Calculating on two dimensions

AndrewPurvis · May 8, 2016

I have a database (admittedly a frivolous one) that tracks my rating (1-5 stars) for Magic decks I have built. It also tracks how decks have performed. In one table, I have created threshold values for five groups, based on games won of those played: those ≤20%, those >20% and ≤40%, those >40% and ≤60%, those >60% and ≤80%, those >80%. I then want to look at the degree of correlation between these two values (star rating and winning percent), which I do based on a minimum number of games played.

First of all, what I have works fine, even when I drop my threshold to one game played and bring up 378 related records. The time to get everything pulled and calculated (the size of each star rating's population, the average number of games played for each population, their average winning percent, the StdDevP of each population as scaled winning percent relates to star rating, the number in each population that falls into each of the five groupings of winning percentages, and the percentage of each group by winning percent), as well as charting that last part is perhaps 1 second, or a hair over. However, I would like to speed this up and simplify the relationship graph as it relates here. This is how it looks now; I build my interface for just my own use, so it doesn't have to be particularly well labeled.

So far, everything is being done with calculation fields, and I am wondering if I am doing things the wrong way. Below is the portion of my relationships graph that relates to these two tables. Global fields in the Aggregator table hold values of 1 through 5. This and the threshold minimum number of games played form the relationships. Each of those relates to one of the TOs that has the data about the percentage of games won by each deck and the star rating of that deck. Each deck has its winning percent checked by five fields, returning a 1 if the value is true for the range conditions set (say, >.4 and ≤.6). Those fields then display across each row in the center grid above. Each row is a relationship, and each column is the same field as it is viewed by the different relationships.
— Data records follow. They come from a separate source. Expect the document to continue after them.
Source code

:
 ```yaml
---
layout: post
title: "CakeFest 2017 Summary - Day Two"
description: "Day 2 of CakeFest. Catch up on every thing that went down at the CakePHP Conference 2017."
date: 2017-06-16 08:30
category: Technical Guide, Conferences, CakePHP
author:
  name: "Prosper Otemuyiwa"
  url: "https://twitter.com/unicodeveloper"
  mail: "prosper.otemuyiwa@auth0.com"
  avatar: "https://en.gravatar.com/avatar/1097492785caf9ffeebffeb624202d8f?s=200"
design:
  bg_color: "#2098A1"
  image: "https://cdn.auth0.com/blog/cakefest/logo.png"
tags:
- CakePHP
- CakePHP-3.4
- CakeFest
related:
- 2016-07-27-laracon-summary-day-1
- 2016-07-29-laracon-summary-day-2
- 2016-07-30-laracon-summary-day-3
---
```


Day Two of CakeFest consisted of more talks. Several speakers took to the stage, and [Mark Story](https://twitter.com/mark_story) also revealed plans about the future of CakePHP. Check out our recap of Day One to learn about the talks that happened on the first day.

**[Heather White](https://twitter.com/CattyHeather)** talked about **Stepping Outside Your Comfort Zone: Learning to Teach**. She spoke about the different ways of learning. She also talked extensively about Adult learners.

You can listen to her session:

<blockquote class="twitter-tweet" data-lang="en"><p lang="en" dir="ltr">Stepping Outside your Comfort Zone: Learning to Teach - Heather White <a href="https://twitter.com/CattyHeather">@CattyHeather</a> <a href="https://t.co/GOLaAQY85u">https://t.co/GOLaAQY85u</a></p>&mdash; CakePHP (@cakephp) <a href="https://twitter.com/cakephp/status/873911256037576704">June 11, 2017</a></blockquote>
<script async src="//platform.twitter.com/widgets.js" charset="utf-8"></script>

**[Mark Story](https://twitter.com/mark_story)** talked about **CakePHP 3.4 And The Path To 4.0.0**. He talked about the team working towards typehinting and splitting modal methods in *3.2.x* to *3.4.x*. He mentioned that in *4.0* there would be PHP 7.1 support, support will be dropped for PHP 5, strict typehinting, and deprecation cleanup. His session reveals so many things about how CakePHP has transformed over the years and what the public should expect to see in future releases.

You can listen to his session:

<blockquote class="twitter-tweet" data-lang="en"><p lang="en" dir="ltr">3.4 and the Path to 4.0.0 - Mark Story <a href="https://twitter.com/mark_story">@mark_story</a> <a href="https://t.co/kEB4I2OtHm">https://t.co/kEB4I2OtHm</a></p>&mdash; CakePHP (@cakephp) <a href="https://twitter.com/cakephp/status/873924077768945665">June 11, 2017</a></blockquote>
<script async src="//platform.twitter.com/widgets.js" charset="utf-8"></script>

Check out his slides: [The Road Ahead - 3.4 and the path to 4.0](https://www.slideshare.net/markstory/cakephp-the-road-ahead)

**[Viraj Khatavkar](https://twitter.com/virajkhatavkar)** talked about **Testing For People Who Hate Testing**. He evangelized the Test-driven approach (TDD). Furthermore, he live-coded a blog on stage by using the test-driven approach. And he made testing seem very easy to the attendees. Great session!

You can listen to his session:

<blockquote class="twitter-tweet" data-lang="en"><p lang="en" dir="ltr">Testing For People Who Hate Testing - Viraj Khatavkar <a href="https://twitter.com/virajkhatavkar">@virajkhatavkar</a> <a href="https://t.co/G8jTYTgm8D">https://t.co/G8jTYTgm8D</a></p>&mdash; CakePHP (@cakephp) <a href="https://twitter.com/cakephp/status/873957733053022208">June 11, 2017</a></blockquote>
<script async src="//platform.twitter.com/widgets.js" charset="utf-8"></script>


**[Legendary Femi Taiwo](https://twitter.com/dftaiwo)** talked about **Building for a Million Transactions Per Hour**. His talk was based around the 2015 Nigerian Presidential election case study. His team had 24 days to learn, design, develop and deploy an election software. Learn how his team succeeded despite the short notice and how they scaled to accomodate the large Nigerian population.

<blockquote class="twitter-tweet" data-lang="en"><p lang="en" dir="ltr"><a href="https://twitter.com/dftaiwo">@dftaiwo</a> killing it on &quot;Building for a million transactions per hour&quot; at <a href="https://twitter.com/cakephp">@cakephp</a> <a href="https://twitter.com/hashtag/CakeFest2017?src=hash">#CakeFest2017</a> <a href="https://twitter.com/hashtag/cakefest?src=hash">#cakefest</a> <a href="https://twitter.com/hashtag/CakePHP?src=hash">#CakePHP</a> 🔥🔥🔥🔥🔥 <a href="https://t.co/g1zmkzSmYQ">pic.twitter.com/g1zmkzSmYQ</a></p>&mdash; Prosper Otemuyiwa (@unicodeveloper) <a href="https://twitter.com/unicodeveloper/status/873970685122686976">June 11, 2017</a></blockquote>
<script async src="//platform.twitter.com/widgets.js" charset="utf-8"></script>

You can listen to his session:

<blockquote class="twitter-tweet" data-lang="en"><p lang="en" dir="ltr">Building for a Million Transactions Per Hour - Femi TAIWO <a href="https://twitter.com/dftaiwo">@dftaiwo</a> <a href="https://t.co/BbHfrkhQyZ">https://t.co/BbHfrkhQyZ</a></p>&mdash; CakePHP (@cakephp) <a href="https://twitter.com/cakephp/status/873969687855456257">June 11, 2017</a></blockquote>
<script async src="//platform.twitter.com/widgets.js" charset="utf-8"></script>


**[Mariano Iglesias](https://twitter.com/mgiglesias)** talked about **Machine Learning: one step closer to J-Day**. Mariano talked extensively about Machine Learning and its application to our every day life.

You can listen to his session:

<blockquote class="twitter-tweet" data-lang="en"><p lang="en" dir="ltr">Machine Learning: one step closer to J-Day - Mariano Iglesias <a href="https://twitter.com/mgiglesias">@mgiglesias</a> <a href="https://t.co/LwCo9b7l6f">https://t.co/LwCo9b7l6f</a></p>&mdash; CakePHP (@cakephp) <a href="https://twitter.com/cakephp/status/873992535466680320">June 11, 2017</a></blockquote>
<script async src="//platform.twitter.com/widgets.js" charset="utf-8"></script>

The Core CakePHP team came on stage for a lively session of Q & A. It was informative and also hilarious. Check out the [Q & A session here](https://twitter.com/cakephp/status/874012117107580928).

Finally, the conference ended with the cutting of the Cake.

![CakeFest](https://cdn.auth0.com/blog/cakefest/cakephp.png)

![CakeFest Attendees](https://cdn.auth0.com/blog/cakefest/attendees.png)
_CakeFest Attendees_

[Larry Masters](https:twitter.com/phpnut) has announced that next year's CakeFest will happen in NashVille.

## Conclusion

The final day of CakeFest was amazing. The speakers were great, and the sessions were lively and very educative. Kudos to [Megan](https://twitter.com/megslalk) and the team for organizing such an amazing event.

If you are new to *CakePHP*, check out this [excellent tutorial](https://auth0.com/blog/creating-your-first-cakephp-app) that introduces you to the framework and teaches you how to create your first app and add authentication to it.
Screen Shot 2016-05-08 at 4.03.21 PM.png

I figure there has GOT to be a smarter way of doing this, but given that this beast has evolved over a period of nearly a decade, I am still finding other efficiencies on old stuff. This part is relatively new, so I am almost certainly doing it poorly.

Edited May 8, 2016 by AndrewPurvis

jbante · May 9, 2016

I have some differences of opinion on how your data might be analyzed — e.g. using raw win rate (maybe with Laplacian adjustment) instead of binned win rate, and StdDev instead of StdDevP — but if everything takes about a second to evaluate, you're doing fine.

If you're really looking for something to do along those lines, though, applications working with more data see a lot of benefit from using stored fields and setting them with scripts. This doesn't make the calculations run faster, but it gives you more control about when they run.

Another thing to pursue might be to look for "stream" or "online" versions of your calculations where you can update a summary statistic as new data come in one-at-a-time rather than having to re-process all the historical data every time you want to update a statistic. Average, standard deviation, and linear correlation can be computed exactly this way. With other statistics you may have to settle for an approximation to do a stream calculation. Histograms and quantiles on a stream are only approximate, and the kinds of correlation appropriate for comparing star ratings with win rates probably also would have to be approximate.

AndrewPurvis · May 10, 2016

6 hours ago, jbante said:

I have some differences of opinion on how your data might be analyzed — e.g. using raw win rate (maybe with Laplacian adjustment) instead of binned win rate, and StdDev instead of StdDevP — but if everything takes about a second to evaluate, you're doing fine.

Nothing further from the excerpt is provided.